Brookfield Asset Management
Brookfield Asset Management (TSX:BAM) was spun off from Brookfield in late 2022. It may have a short trading history, but it has a long track record (over a century!) of owning and operating assets and businesses.
BAM stock has its share of volatility, but the dips have turned out to be excellent opportunities to accumulate shares. The first meaningful sell-off in late 2022 was likely from investors who didn’t want to hold a small position in BAM after shares were spun off from Brookfield.
The second correction in September to October 2023 was a general market correction. Since the bottom of the late 2023 sell-off, the stock has climbed close to 38%, which is more than double the market’s appreciation of approximately 14%.
Dividend raise
The global alternative asset manager is doing well. Otherwise, it wouldn’t have raised its dividend by 18.8% this month. So far, it has amassed over US$900 billion of assets under management. Brookfield Asset Management manages a diverse portfolio of assets across renewable power and transition, infrastructure, private equity, real estate, and credit. From about half of these assets, it earns management fees. Over the next five years, the asset manager plans to double its fee-bearing capital to close to US$1 trillion. It also earns performance fees for meeting certain investment targets.
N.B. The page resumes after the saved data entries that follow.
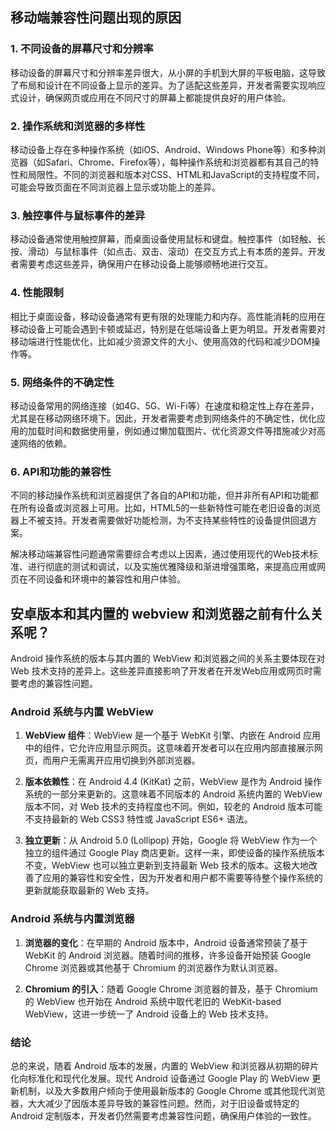## 移动端兼容性问题出现的原因

### 1. 不同设备的屏幕尺寸和分辨率

移动设备的屏幕尺寸和分辨率差异很大，从小屏的手机到大屏的平板电脑，这导致了布局和设计在不同设备上显示的差异。为了适配这些差异，开发者需要实现响应式设计，确保网页或应用在不同尺寸的屏幕上都能提供良好的用户体验。

### 2. 操作系统和浏览器的多样性

移动设备上存在多种操作系统（如iOS、Android、Windows Phone等）和多种浏览器（如Safari、Chrome、Firefox等），每种操作系统和浏览器都有其自己的特性和局限性。不同的浏览器和版本对CSS、HTML和JavaScript的支持程度不同，可能会导致页面在不同浏览器上显示或功能上的差异。

### 3. 触控事件与鼠标事件的差异

移动设备通常使用触控屏幕，而桌面设备使用鼠标和键盘。触控事件（如轻触、长按、滑动）与鼠标事件（如点击、双击、滚动）在交互方式上有本质的差异。开发者需要考虑这些差异，确保用户在移动设备上能够顺畅地进行交互。

### 4. 性能限制

相比于桌面设备，移动设备通常有更有限的处理能力和内存。高性能消耗的应用在移动设备上可能会遇到卡顿或延迟，特别是在低端设备上更为明显。开发者需要对移动端进行性能优化，比如减少资源文件的大小、使用高效的代码和减少DOM操作等。

### 5. 网络条件的不确定性

移动设备常用的网络连接（如4G、5G、Wi-Fi等）在速度和稳定性上存在差异，尤其是在移动网络环境下。因此，开发者需要考虑到网络条件的不确定性，优化应用的加载时间和数据使用量，例如通过懒加载图片、优化资源文件等措施减少对高速网络的依赖。

### 6. API和功能的兼容性

不同的移动操作系统和浏览器提供了各自的API和功能，但并非所有API和功能都在所有设备或浏览器上可用。比如，HTML5的一些新特性可能在老旧设备的浏览器上不被支持。开发者需要做好功能检测，为不支持某些特性的设备提供回退方案。

解决移动端兼容性问题通常需要综合考虑以上因素，通过使用现代的Web技术标准、进行彻底的测试和调试，以及实施优雅降级和渐进增强策略，来提高应用或网页在不同设备和环境中的兼容性和用户体验。



## 安卓版本和其内置的 webview 和浏览器之前有什么关系呢？

Android 操作系统的版本与其内置的 WebView 和浏览器之间的关系主要体现在对 Web 技术支持的差异上。这些差异直接影响了开发者在开发Web应用或网页时需要考虑的兼容性问题。

### Android 系统与内置 WebView

1. **WebView 组件**：WebView 是一个基于 WebKit 引擎、内嵌在 Android 应用中的组件，它允许应用显示网页。这意味着开发者可以在应用内部直接展示网页，而用户无需离开应用切换到外部浏览器。

2. **版本依赖性**：在 Android 4.4 (KitKat) 之前，WebView 是作为 Android 操作系统的一部分来更新的。这意味着不同版本的 Android 系统内置的 WebView 版本不同，对 Web 技术的支持程度也不同。例如，较老的 Android 版本可能不支持最新的 Web CSS3 特性或 JavaScript ES6+ 语法。

3. **独立更新**：从 Android 5.0 (Lollipop) 开始，Google 将 WebView 作为一个独立的组件通过 Google Play 商店更新。这样一来，即使设备的操作系统版本不变，WebView 也可以独立更新到支持最新 Web 技术的版本。这极大地改善了应用的兼容性和安全性，因为开发者和用户都不需要等待整个操作系统的更新就能获取最新的 Web 支持。

### Android 系统与内置浏览器

1. **浏览器的变化**：在早期的 Android 版本中，Android 设备通常预装了基于 WebKit 的 Android 浏览器。随着时间的推移，许多设备开始预装 Google Chrome 浏览器或其他基于 Chromium 的浏览器作为默认浏览器。

2. **Chromium 的引入**：随着 Google Chrome 浏览器的普及，基于 Chromium 的 WebView 也开始在 Android 系统中取代老旧的 WebKit-based WebView，这进一步统一了 Android 设备上的 Web 技术支持。

### 结论

总的来说，随着 Android 版本的发展，内置的 WebView 和浏览器从初期的碎片化向标准化和现代化发展。现代 Android 设备通过 Google Play 的 WebView 更新机制，以及大多数用户倾向于使用最新版本的 Google Chrome 或其他现代浏览器，大大减少了因版本差异导致的兼容性问题。然而，对于旧设备或特定的 Android 定制版本，开发者仍然需要考虑兼容性问题，确保用户体验的一致性。

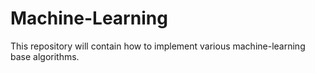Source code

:# Machine-Learning
This repository will contain how to implement various machine-learning base algorithms.
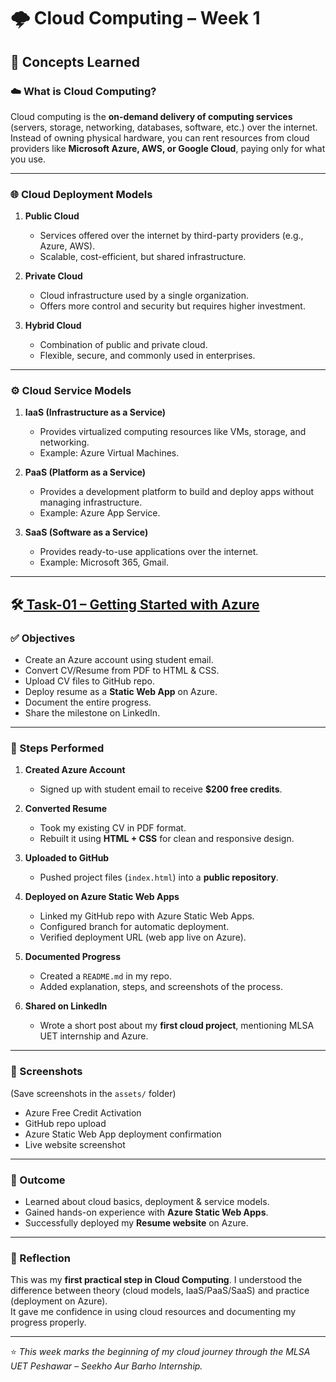 # 🌩️ Cloud Computing – Week 1  

## 📖 Concepts Learned  

### ☁️ What is Cloud Computing?  
Cloud computing is the **on-demand delivery of computing services** (servers, storage, networking, databases, software, etc.) over the internet.  
Instead of owning physical hardware, you can rent resources from cloud providers like **Microsoft Azure, AWS, or Google Cloud**, paying only for what you use.  

---

### 🌐 Cloud Deployment Models  
1. **Public Cloud**  
   - Services offered over the internet by third-party providers (e.g., Azure, AWS).  
   - Scalable, cost-efficient, but shared infrastructure.  

2. **Private Cloud**  
   - Cloud infrastructure used by a single organization.  
   - Offers more control and security but requires higher investment.  

3. **Hybrid Cloud**  
   - Combination of public and private cloud.  
   - Flexible, secure, and commonly used in enterprises.  

---

### ⚙️ Cloud Service Models  
1. **IaaS (Infrastructure as a Service)**  
   - Provides virtualized computing resources like VMs, storage, and networking.  
   - Example: Azure Virtual Machines.  

2. **PaaS (Platform as a Service)**  
   - Provides a development platform to build and deploy apps without managing infrastructure.  
   - Example: Azure App Service.  

3. **SaaS (Software as a Service)**  
   - Provides ready-to-use applications over the internet.  
   - Example: Microsoft 365, Gmail.  

---

## 🛠️[ Task-01 – Getting Started with Azure](https://github.com/malaikatariq/MLSA-UET-Internship/blob/main/Cloud-Computing/Week-01/Task-01.md)  

### ✅ Objectives  
- Create an Azure account using student email.  
- Convert CV/Resume from PDF to HTML & CSS.  
- Upload CV files to GitHub repo.  
- Deploy resume as a **Static Web App** on Azure.  
- Document the entire progress.  
- Share the milestone on LinkedIn.  

---

### 🔎 Steps Performed  

1. **Created Azure Account**  
   - Signed up with student email to receive **$200 free credits**.  

2. **Converted Resume**  
   - Took my existing CV in PDF format.  
   - Rebuilt it using **HTML + CSS** for clean and responsive design.  

3. **Uploaded to GitHub**  
   - Pushed project files (`index.html`) into a **public repository**.  

4. **Deployed on Azure Static Web Apps**  
   - Linked my GitHub repo with Azure Static Web Apps.  
   - Configured branch for automatic deployment.  
   - Verified deployment URL (web app live on Azure).  

5. **Documented Progress**  
   - Created a `README.md` in my repo.  
   - Added explanation, steps, and screenshots of the process.  

6. **Shared on LinkedIn**  
   - Wrote a short post about my **first cloud project**, mentioning MLSA UET internship and Azure.  

---

### 📸 Screenshots  
(Save screenshots in the `assets/` folder)  

- Azure Free Credit Activation  
- GitHub repo upload  
- Azure Static Web App deployment confirmation  
- Live website screenshot  

---

### 🎯 Outcome  
- Learned about cloud basics, deployment & service models.  
- Gained hands-on experience with **Azure Static Web Apps**.  
- Successfully deployed my **Resume website** on Azure.  

---

### 📝 Reflection  
This was my **first practical step in Cloud Computing**. I understood the difference between theory (cloud models, IaaS/PaaS/SaaS) and practice (deployment on Azure).  
It gave me confidence in using cloud resources and documenting my progress properly.  

---

⭐ *This week marks the beginning of my cloud journey through the MLSA UET Peshawar – Seekho Aur Barho Internship.*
BAM invests alongside its clients to align with their interests. Many of the assets it invests in generate quality cash flows. Importantly, its investments have historically delivered superior long-term returns with below-average volatility. Furthermore, its access to large-scale capital enables it to invest in sizeable, premier assets and businesses across asset classes and more than 30 countries with little competition.
At the recent price of about $55 per share, BAM stock appears to be fairly valued and offers a decent dividend yield of approximately 3.7%. There’s a strong demand for BAM’s services. Therefore, the capital-light business could potentially increase its dividend by at least 15% per year over the next three to five years.
Alimentation Couche-Tard
Alimentation Couche-Tard (TSX:ATD) is a business that seems to quietly outperform and stealthily move higher. The global convenience store consolidator has proven to generate resilient earnings through the economic cycle. Its earnings have headed higher in the long run, which has also driven the stock higher as well as fuelled dividend growth.
For example, over the last 15 years, ATD’s dividend grew at a compound annual growth rate of approximately 23%! It is still going strong with the most recent dividend hike at 25% in November. Some analysts believe that the growth company will lose steam at some point, as mergers and acquisitions (M&A) are one of its key growth drivers.
The convenience store operator announced that it was reducing its reliance on M&A which will, in the foreseeable future, contribute about half of its growth, with the remaining half driven organically. For now, management continues to pursue M&A opportunities in the fragmented industry. At the recent price of $85 per share, the stock appears to be fully valued.
Interested investors could seek to buy shares in these dividend stocks on days of market weakness.